“The Scythians are at the door, kyrie,” he was shouting; “shall I order them in and drag this lizard out by the tail?”
“No, in Zeus’s name, no! Bid them keep without. And do you go also. This honest fellow is on private business which only I must hear.”
Bias slammed the door. Perhaps he stood listening. Hiram, at least, glided nearer to his victim and spoke in a smooth whisper, taking no chances of an eavesdropper.
“Excellency, the desire of Lycon is this. The army has been sent to Tempē. At Lacedæmon Lycon used all his power to prevent its despatch, but Leonidas is omnipotent to-day in Sparta, and besides, since Lycon’s calamity at the Isthmia, his prestige, and therefore his influence, is not a little abated. Nevertheless, the army must be recalled from Tempē.”
“And the means?”
“Yourself, Excellency. It is within your power to find a thousand good reasons why Themistocles and Evænetus should retreat. And you will do so at once, Excellency.”
“Do not think you and your accursed masters can drive me from infamy to infamy. I can be terrible if pushed to bay.”
“Your Nobility has read Lycon’s letter,” observed the Phœnician, with folded arms.

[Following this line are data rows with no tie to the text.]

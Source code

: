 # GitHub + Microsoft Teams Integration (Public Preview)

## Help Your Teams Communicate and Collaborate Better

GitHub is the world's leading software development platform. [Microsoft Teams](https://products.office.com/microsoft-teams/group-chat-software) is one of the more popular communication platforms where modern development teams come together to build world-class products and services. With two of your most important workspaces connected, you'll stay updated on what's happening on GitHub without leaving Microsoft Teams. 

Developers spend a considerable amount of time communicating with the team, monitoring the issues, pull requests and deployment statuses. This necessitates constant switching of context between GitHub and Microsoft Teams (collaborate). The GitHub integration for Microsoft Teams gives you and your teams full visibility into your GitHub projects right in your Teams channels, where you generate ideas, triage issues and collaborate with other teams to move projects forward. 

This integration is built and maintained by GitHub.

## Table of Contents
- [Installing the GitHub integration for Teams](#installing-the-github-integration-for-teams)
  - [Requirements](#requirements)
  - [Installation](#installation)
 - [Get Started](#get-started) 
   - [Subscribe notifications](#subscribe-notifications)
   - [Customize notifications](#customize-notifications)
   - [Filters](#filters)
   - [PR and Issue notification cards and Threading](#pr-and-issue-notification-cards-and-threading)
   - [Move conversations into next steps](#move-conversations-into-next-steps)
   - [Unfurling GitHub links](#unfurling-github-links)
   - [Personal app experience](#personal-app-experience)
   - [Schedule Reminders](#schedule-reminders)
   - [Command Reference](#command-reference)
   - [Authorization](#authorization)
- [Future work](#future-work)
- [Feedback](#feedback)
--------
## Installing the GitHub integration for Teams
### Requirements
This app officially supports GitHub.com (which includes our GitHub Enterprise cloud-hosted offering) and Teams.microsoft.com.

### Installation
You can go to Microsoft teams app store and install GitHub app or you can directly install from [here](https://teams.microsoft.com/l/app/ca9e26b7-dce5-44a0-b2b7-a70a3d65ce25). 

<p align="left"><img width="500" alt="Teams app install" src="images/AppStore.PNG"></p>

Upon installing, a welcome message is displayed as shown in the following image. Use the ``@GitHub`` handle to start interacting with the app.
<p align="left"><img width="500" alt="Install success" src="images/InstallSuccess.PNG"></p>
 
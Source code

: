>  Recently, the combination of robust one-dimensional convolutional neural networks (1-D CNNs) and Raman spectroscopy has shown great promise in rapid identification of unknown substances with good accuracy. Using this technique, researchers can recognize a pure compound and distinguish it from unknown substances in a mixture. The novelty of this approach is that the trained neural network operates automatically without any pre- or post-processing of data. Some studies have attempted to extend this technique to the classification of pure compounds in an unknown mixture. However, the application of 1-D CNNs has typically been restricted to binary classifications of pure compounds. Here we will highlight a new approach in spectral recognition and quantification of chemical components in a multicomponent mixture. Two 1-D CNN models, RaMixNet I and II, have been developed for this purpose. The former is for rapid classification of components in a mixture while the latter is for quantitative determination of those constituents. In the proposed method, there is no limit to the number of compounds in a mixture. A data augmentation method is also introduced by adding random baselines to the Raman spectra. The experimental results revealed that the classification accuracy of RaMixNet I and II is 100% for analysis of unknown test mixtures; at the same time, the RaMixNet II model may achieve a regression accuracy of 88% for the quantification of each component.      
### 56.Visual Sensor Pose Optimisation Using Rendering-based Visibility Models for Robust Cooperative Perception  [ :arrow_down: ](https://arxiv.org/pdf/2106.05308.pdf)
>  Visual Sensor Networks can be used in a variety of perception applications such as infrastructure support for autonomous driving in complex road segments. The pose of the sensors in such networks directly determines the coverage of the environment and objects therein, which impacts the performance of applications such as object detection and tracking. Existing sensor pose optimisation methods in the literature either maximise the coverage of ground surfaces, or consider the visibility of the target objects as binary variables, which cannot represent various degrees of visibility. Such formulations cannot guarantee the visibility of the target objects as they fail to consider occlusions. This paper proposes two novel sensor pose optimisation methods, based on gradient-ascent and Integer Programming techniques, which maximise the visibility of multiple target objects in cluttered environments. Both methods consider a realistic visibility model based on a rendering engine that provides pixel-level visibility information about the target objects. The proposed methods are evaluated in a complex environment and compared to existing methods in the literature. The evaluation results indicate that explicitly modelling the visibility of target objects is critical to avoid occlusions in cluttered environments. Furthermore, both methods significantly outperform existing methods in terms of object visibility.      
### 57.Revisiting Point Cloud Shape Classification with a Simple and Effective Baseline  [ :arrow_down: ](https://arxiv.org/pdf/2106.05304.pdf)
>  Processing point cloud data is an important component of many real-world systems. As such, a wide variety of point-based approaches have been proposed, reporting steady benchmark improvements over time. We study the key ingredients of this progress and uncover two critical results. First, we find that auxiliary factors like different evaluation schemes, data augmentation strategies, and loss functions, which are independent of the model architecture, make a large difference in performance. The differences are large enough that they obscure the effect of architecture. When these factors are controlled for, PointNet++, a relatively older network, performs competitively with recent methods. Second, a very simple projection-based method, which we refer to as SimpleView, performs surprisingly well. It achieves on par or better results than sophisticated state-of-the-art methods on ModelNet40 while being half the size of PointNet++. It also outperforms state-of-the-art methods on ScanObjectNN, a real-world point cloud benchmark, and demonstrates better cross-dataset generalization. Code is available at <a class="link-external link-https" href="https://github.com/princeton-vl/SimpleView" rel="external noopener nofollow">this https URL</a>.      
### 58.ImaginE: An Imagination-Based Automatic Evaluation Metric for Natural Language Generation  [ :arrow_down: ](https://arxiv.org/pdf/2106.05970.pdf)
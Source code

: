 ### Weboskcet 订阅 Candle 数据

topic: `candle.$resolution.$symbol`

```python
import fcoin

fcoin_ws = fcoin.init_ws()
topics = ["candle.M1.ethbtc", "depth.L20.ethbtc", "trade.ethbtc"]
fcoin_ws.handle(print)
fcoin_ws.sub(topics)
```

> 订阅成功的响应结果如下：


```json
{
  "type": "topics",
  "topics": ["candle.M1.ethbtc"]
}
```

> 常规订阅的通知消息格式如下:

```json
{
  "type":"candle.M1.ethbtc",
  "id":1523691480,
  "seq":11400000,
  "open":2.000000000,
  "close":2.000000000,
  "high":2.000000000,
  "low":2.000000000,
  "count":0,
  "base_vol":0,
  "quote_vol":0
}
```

There was a sword lying on the tripod by which Democrates stood; he regretted for all the rest of his life that he had not seized it and ended the snakelike Oriental then and there. The impulse came, and went. The opportunity never returned. The orator’s head dropped down upon his breast.
“Go back to Sparta, go back instantly,” he spoke in a hoarse whisper. “Tell that Polyphemus you call your master there that I will do his will. And tell him, too, that if ever the day comes for vengeance on him, on the Cyprian, on you,—my vengeance will be terrible.”